Moving the Next Generation: Testing a motor skill assessment sensor wear App with teachers in a real-word setting
# Projeto desenvolvido no âmbito da Universidade de Deakin, Melbourne – Austrália.
Deakin Science and Society Network – Deakin University, VIC, Australia
Natalie Lander (REDI – Research for Educational Impact, Deakin University)
- Eduarda Sousa-Sá (CIDEFES, Universidade Lusófona)
- Lisa Barnett (IPAN – Institute for Physical Activity and Nutrition, Deakin University)
- Shady Mohamed (IISRI – Institute for Intelligent Systems Research and Innovation, Deakin University)
- Darius Nahavandi (IISRI – Institute for Intelligent Systems Research and Innovation, Deakin University)

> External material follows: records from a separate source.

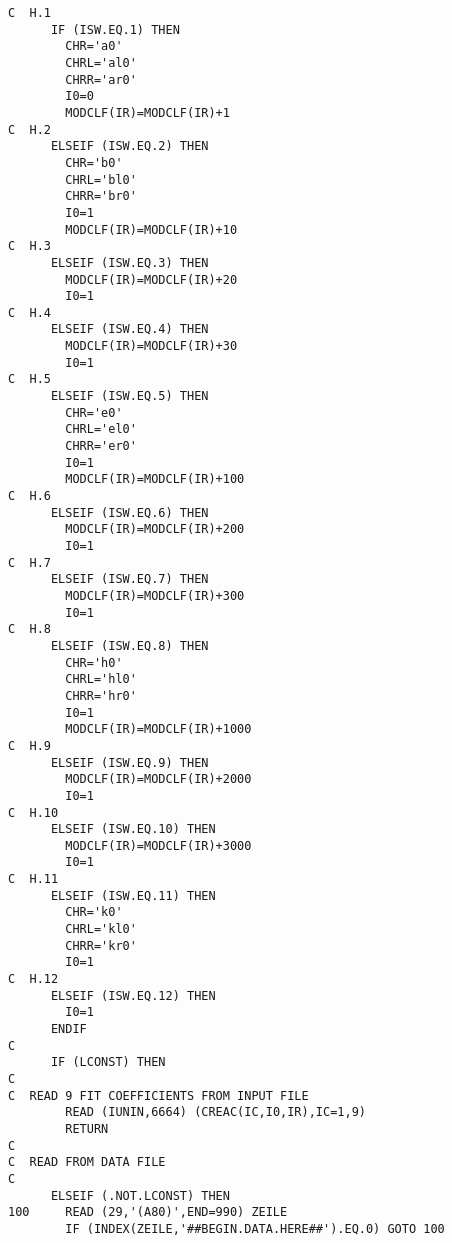\documentclass[12pt]{article}
\begin{document}
\begin{small}
\begin{verbatim}
C  H.1
      IF (ISW.EQ.1) THEN
        CHR='a0'
        CHRL='al0'
        CHRR='ar0'
        I0=0
        MODCLF(IR)=MODCLF(IR)+1
C  H.2
      ELSEIF (ISW.EQ.2) THEN
        CHR='b0'
        CHRL='bl0'
        CHRR='br0'
        I0=1
        MODCLF(IR)=MODCLF(IR)+10
C  H.3
      ELSEIF (ISW.EQ.3) THEN
        MODCLF(IR)=MODCLF(IR)+20
        I0=1
C  H.4
      ELSEIF (ISW.EQ.4) THEN
        MODCLF(IR)=MODCLF(IR)+30
        I0=1
C  H.5
      ELSEIF (ISW.EQ.5) THEN
        CHR='e0'
        CHRL='el0'
        CHRR='er0'
        I0=1
        MODCLF(IR)=MODCLF(IR)+100
C  H.6
      ELSEIF (ISW.EQ.6) THEN
        MODCLF(IR)=MODCLF(IR)+200
        I0=1
C  H.7
      ELSEIF (ISW.EQ.7) THEN
        MODCLF(IR)=MODCLF(IR)+300
        I0=1
C  H.8
      ELSEIF (ISW.EQ.8) THEN
        CHR='h0'
        CHRL='hl0'
        CHRR='hr0'
        I0=1
        MODCLF(IR)=MODCLF(IR)+1000
C  H.9
      ELSEIF (ISW.EQ.9) THEN
        MODCLF(IR)=MODCLF(IR)+2000
        I0=1
C  H.10
      ELSEIF (ISW.EQ.10) THEN
        MODCLF(IR)=MODCLF(IR)+3000
        I0=1
C  H.11
      ELSEIF (ISW.EQ.11) THEN
        CHR='k0'
        CHRL='kl0'
        CHRR='kr0'
        I0=1
C  H.12
      ELSEIF (ISW.EQ.12) THEN
        I0=1
      ENDIF
C
      IF (LCONST) THEN
C
C  READ 9 FIT COEFFICIENTS FROM INPUT FILE
        READ (IUNIN,6664) (CREAC(IC,I0,IR),IC=1,9)
        RETURN
C
C  READ FROM DATA FILE
C
      ELSEIF (.NOT.LCONST) THEN
100     READ (29,'(A80)',END=990) ZEILE
        IF (INDEX(ZEILE,'##BEGIN.DATA.HERE##').EQ.0) GOTO 100


\end{verbatim}
\end{small}
\end{document}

- Steven Lewis (Faculty of Arts and Education, Deakin University)
Faculty of Arts and Education (Deakin University – Australia); Faculty of Health (Deakin University – Australia); Faculty of Science, Engineering and Built Environment (Deakin University – Australia);.
Physical activity plays an important role in the prevention of metabolic, cardiovascular, musculoskeletal and mental health risk factors in children. Yet low levels of physical activity are pervasive, especially in schools. Motor competence (MC) plays a crucial role in development of and opportunities for an active lifestyle and is defined as an individual’s ability to execute gross motor skills (e.g., running, hopping, throwing, balancing) and is positively associated with healthy weight status, higher levels of PA and physical fitness. MC also positively influences children’s social and cognitive development and self-perception. The childhood years provide a critical window of opportunity to promote MC. As such, development of MC is a priority of Australian, and global, primary school Health and Physical Education (HPE) curriculums.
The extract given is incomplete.